> _Directions_
Report all lines below with the word "groups".

> _Source texts of formatted documents_
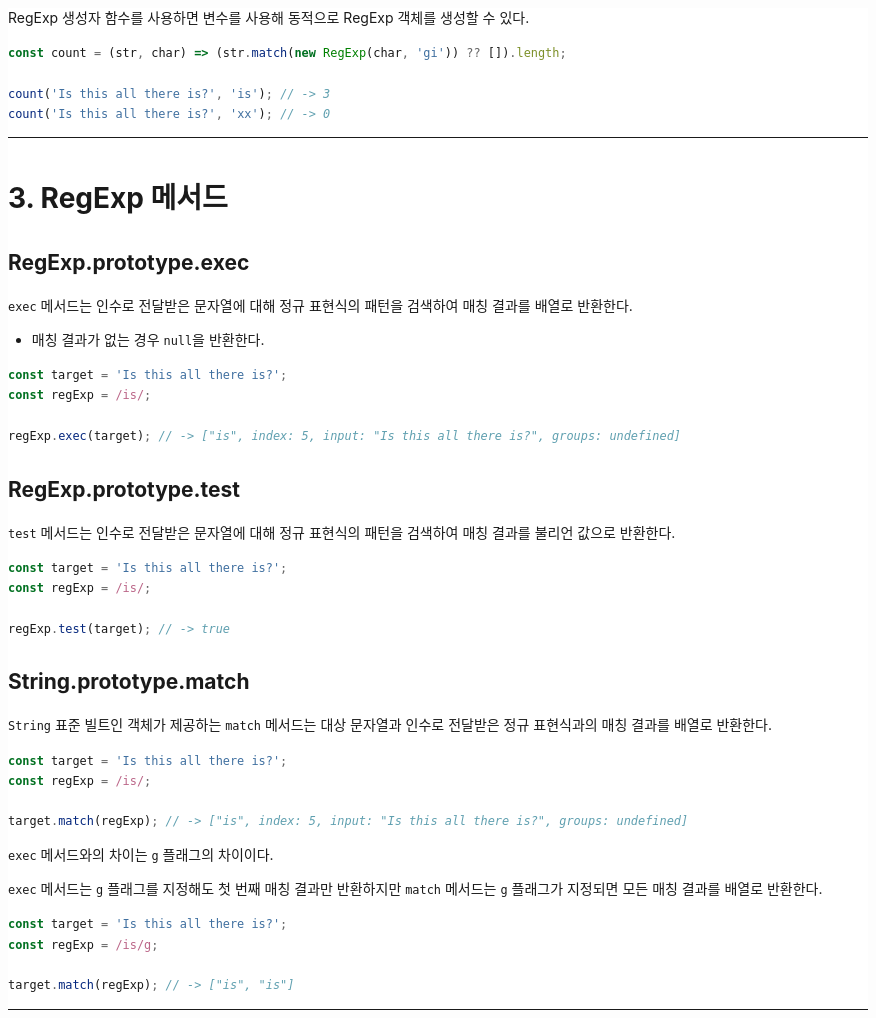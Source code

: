 RegExp 생성자 함수를 사용하면 변수를 사용해 동적으로 RegExp 객체를 생성할 수 있다.

```js
const count = (str, char) => (str.match(new RegExp(char, 'gi')) ?? []).length;

count('Is this all there is?', 'is'); // -> 3
count('Is this all there is?', 'xx'); // -> 0
```

---
# 3. RegExp 메서드

## RegExp.prototype.exec

`exec` 메서드는 인수로 전달받은 문자열에 대해 정규 표현식의 패턴을 검색하여 매칭 결과를 배열로 반환한다.

- 매칭 결과가 없는 경우 `null`을 반환한다.

```js
const target = 'Is this all there is?';
const regExp = /is/;

regExp.exec(target); // -> ["is", index: 5, input: "Is this all there is?", groups: undefined]
```

## RegExp.prototype.test

`test` 메서드는 인수로 전달받은 문자열에 대해 정규 표현식의 패턴을 검색하여 매칭 결과를 불리언 값으로 반환한다.

```js
const target = 'Is this all there is?';
const regExp = /is/;

regExp.test(target); // -> true
```

## String.prototype.match

`String` 표준 빌트인 객체가 제공하는 `match` 메서드는 대상 문자열과 인수로 전달받은 정규 표현식과의 매칭 결과를 배열로 반환한다.

```js
const target = 'Is this all there is?';
const regExp = /is/;

target.match(regExp); // -> ["is", index: 5, input: "Is this all there is?", groups: undefined]
```

`exec` 메서드와의 차이는 `g` 플래그의 차이이다.

`exec` 메서드는 `g` 플래그를 지정해도 첫 번째 매칭 결과만 반환하지만 `match` 메서드는 `g` 플래그가 지정되면 모든 매칭 결과를 배열로 반환한다.

```js
const target = 'Is this all there is?';
const regExp = /is/g;

target.match(regExp); // -> ["is", "is"]
```

---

> _Task solution_
regExp.exec(target); // -> ["is", index: 5, input: "Is this all there is?", groups: undefined]
target.match(regExp); // -> ["is", index: 5, input: "Is this all there is?", groups: undefined]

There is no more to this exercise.